Repository files navigation

Introduction

Small-angle X-ray scattering (SAXS) experiments are widely used for the characterization of biological macromolecules in solution. SAXS patterns contain information on the size and shape of dissolved particles in nanometer resolution. Here we propose a novel method for primary SAXS data analysis based on the application of artificial neural networks (NN). Trained on synthetic SAXS data, the feedforward neural networks are able to reliably predict molecular weight and maximum intraparticle distance (Dmax) directly from the experimental data. The method is applicable to data from monodisperse solutions of folded proteins, intrinsically disordered proteins, and nucleic acids.

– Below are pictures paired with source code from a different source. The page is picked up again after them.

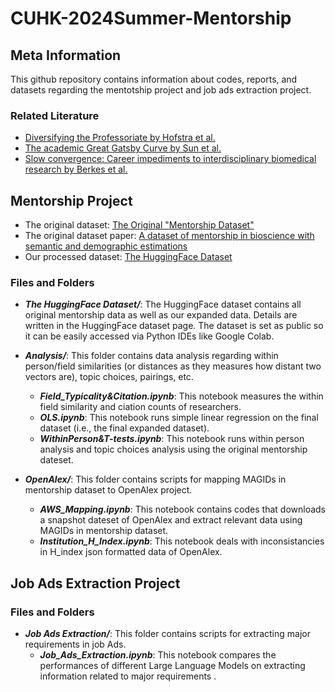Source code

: # CUHK-2024Summer-Mentorship

## Meta Information
This github repository contains information about codes, reports, and datasets regarding the mentotship project and job ads extraction project.

### Related Literature
- [Diversifying the Professoriate by Hofstra et al.](https://journals.sagepub.com/doi/full/10.1177/23780231221085118)
- [The academic Great Gatsby Curve by Sun et al.](https://royalsocietypublishing.org/doi/10.1098/rsif.2024.0173)
- [Slow convergence: Career impediments to interdisciplinary biomedical research by Berkes et al.](https://www.pnas.org/doi/full/10.1073/pnas.2402646121)


## Mentorship Project
- The original dataset: [The Original "Mentorship Dataset"](https://zenodo.org/records/4917086)
- The original dataset paper: [A dataset of mentorship in bioscience with semantic and demographic estimations](https://www.nature.com/articles/s41597-022-01578-x)
- Our processed dataset: [The HuggingFace Dataset](https://huggingface.co/datasets/Matthewfung/24Summer_RA/tree/main)

### Files and Folders
- ***The HuggingFace Dataset/***: The HuggingFace dataset contains all original mentorship data as well as our expanded data. Details are written in the HuggingFace dataset page. The dataset is set as public so it can be easily accessed via Python IDEs like Google Colab.

- ***Analysis/***: This folder contains data analysis regarding within person/field similarities (or distances as they measures how distant two vectors are), topic choices, pairings, etc.
    - ***Field_Typicality&Citation.ipynb***: This notebook measures the within field similarity and ciation counts of researchers.
    - ***OLS.ipynb***: This notebook runs simple linear regression on the final dataset (i.e., the final expanded dataset).
    - ***WithinPerson&T-tests.ipynb***: This notebook runs within person analysis and topic choices analysis using the original mentorship dateset.

- ***OpenAlex/***: This folder contains scripts for mapping MAGIDs in mentorship dataset to OpenAlex project.
    - ***AWS_Mapping.ipynb***: This notebook contains codes that downloads a snapshot dateset of OpenAlex and extract relevant data using MAGIDs in mentorship dataset.
    - ***Institution_H_Index.ipynb***: This notebook deals with inconsistancies in H_index json formatted data of OpenAlex.

## Job Ads Extraction Project

### Files and Folders
- ***Job Ads Extraction/***: This folder contains scripts for extracting major requirements in job Ads.
    - ***Job_Ads_Extraction.ipynb***: This notebook compares the performances of different Large Language Models on extracting information related to major requirements .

Extensive tests on synthetic SAXS data generated in various angular ranges with varying levels of noise demonstrated a higher accuracy and better robustness of the NN approach compared to the existing methods.

alt text

How to cite

If you use gnnom for your research please cite: D.Molodenskiy, D.Svergun, A.Kikhney (2022) Artificial neural networks for solution scattering data analysis, Structure DOI

How to apply NN

To apply the NN you need to use a command similar to this:

python apply_nn.py p mw /path/to/my/datafile 1.0 2.8 --units=nanometer --n=10000

Here p stands for type of particles (proteins); mw - what parameter you want to predict (mw or dmax); 1.0 and 2.8 are the I(0) and Rg values, accordingly; units are the angular units (inverse angstroms or inverse nanometers) and n is the number of repetitions for resampling. The latter parameter is usually set to about 10 000. The following command

python apply_nn.py -h

will print the help menu and exit.

How to train a new NN

To train a NN you need the training, validation and test sets. To run the script you can use e.g. the following command

python makemodel_scalar.py /path/to/data /path/to/crysol/logfiles 500 mw 

Here /path/to/data implies the structure similar to this one. The root directory should contain the subfolders with different simulated concentrations used for training and the list of these folders is hard-coded into the makemodel_scalar.py script as the "folders" variable. If you are using your own training set, please change this variable in the code. The next parameter is /path/to/crysol/logfiles - the path to the CRYSOL log files; 500 is the number of epochs for training; and mw is the desired parameter. It is also possible to re-use old weights if you want to train your model up using previously generated *.h5 file. You can also use a pickle file to quickly re-read the input data.
The command

python makemodel_scalar.py -h

will print the help menu and exit.

Training/validation/test sets

The original data sets were generated from PDB, PED and NDB databases that were used for training of the NNs and benchmarking it against other methods. The data are available here

Web service

If you don't want to modify the code and just want to try it out as is on your SAXS data, this approach is also implemented as a web service. Please make sure that you select the proper macromolecule type and (in case you are using WAXS data) the angular units!